**Material to process**
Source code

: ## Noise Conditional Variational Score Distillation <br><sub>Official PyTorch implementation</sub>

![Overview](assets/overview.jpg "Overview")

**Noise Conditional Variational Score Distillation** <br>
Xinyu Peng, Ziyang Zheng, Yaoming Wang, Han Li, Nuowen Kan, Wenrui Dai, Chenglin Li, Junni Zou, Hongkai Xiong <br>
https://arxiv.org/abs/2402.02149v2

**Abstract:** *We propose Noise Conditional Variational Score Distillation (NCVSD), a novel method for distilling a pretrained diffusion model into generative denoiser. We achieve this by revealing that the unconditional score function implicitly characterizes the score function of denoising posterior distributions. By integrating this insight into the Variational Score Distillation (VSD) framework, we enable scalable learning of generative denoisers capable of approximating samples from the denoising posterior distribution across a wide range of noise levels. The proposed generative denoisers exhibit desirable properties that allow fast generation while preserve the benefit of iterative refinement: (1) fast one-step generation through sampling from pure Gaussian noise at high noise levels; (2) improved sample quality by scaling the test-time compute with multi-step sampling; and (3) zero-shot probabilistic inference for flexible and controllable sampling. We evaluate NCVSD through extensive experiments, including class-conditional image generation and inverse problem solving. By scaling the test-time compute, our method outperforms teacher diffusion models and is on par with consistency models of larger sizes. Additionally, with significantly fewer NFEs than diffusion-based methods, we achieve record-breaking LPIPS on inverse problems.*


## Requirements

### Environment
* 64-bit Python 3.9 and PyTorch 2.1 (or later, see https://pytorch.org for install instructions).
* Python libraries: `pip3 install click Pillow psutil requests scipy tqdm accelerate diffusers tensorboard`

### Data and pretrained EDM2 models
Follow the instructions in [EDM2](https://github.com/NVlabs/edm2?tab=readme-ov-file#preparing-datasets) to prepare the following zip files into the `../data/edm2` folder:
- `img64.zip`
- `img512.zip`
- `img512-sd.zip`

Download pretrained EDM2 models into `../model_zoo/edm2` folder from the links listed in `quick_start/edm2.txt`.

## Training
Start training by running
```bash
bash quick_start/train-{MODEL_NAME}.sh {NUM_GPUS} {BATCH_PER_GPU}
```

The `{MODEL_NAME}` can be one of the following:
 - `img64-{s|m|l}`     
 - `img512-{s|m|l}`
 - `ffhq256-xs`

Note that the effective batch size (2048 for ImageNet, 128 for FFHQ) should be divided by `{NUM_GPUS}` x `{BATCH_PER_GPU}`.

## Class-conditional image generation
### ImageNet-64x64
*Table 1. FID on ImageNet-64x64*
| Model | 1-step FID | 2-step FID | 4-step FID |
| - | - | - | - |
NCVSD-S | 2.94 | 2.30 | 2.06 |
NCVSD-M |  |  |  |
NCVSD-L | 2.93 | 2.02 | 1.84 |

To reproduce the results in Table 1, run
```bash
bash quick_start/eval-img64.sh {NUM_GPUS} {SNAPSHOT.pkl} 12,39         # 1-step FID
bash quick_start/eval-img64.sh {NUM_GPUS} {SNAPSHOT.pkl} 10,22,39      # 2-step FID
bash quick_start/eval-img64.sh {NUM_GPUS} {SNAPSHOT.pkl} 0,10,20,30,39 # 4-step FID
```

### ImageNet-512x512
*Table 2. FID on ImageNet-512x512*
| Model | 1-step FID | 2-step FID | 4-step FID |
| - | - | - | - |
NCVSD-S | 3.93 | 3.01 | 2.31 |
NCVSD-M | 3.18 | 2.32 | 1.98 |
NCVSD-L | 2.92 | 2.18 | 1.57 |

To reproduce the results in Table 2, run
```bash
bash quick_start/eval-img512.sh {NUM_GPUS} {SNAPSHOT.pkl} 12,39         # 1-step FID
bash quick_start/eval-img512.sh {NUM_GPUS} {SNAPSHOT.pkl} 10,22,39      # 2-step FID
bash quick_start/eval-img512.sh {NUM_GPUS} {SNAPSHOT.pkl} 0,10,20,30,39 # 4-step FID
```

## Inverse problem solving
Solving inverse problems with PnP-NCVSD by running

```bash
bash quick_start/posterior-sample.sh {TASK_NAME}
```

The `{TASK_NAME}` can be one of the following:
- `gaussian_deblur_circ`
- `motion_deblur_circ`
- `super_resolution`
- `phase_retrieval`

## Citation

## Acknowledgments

---

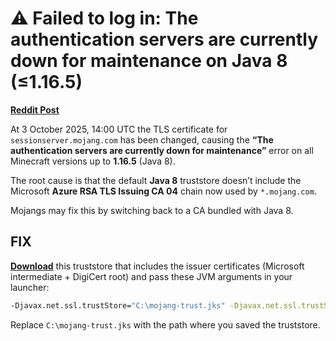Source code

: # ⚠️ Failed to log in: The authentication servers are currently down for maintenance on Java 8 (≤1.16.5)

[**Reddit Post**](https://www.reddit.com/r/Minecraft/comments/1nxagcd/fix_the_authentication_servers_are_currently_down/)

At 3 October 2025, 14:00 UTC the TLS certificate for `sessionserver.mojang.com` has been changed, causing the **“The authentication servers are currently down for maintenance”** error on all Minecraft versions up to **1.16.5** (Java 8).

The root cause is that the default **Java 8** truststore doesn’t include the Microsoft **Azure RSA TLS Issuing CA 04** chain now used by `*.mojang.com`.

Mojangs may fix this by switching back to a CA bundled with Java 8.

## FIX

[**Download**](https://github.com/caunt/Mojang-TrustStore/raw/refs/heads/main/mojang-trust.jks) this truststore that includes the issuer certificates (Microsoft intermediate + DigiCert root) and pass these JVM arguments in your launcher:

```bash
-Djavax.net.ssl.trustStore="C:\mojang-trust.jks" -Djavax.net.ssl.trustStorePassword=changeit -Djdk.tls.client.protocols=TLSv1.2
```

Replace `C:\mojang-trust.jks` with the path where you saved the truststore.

--

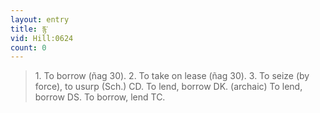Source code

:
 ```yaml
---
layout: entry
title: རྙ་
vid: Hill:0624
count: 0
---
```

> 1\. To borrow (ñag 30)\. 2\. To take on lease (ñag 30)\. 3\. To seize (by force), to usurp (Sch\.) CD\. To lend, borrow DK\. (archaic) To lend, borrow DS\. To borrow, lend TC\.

**Task to carry out**
Copy word for word the stretch of entries above from the line that has "To reproduce the results in Table 1, run" through the line that has "## Acknowledgments", both ends included, and nothing outside it.

**Result of the exercise**
To reproduce the results in Table 1, run
```bash
bash quick_start/eval-img64.sh {NUM_GPUS} {SNAPSHOT.pkl} 12,39         # 1-step FID
bash quick_start/eval-img64.sh {NUM_GPUS} {SNAPSHOT.pkl} 10,22,39      # 2-step FID
bash quick_start/eval-img64.sh {NUM_GPUS} {SNAPSHOT.pkl} 0,10,20,30,39 # 4-step FID
```

### ImageNet-512x512
*Table 2. FID on ImageNet-512x512*
| Model | 1-step FID | 2-step FID | 4-step FID |
| - | - | - | - |
NCVSD-S | 3.93 | 3.01 | 2.31 |
NCVSD-M | 3.18 | 2.32 | 1.98 |
NCVSD-L | 2.92 | 2.18 | 1.57 |

To reproduce the results in Table 2, run
```bash
bash quick_start/eval-img512.sh {NUM_GPUS} {SNAPSHOT.pkl} 12,39         # 1-step FID
bash quick_start/eval-img512.sh {NUM_GPUS} {SNAPSHOT.pkl} 10,22,39      # 2-step FID
bash quick_start/eval-img512.sh {NUM_GPUS} {SNAPSHOT.pkl} 0,10,20,30,39 # 4-step FID
```

## Inverse problem solving
Solving inverse problems with PnP-NCVSD by running

```bash
bash quick_start/posterior-sample.sh {TASK_NAME}
```

The `{TASK_NAME}` can be one of the following:
- `gaussian_deblur_circ`
- `motion_deblur_circ`
- `super_resolution`
- `phase_retrieval`

## Citation

## Acknowledgments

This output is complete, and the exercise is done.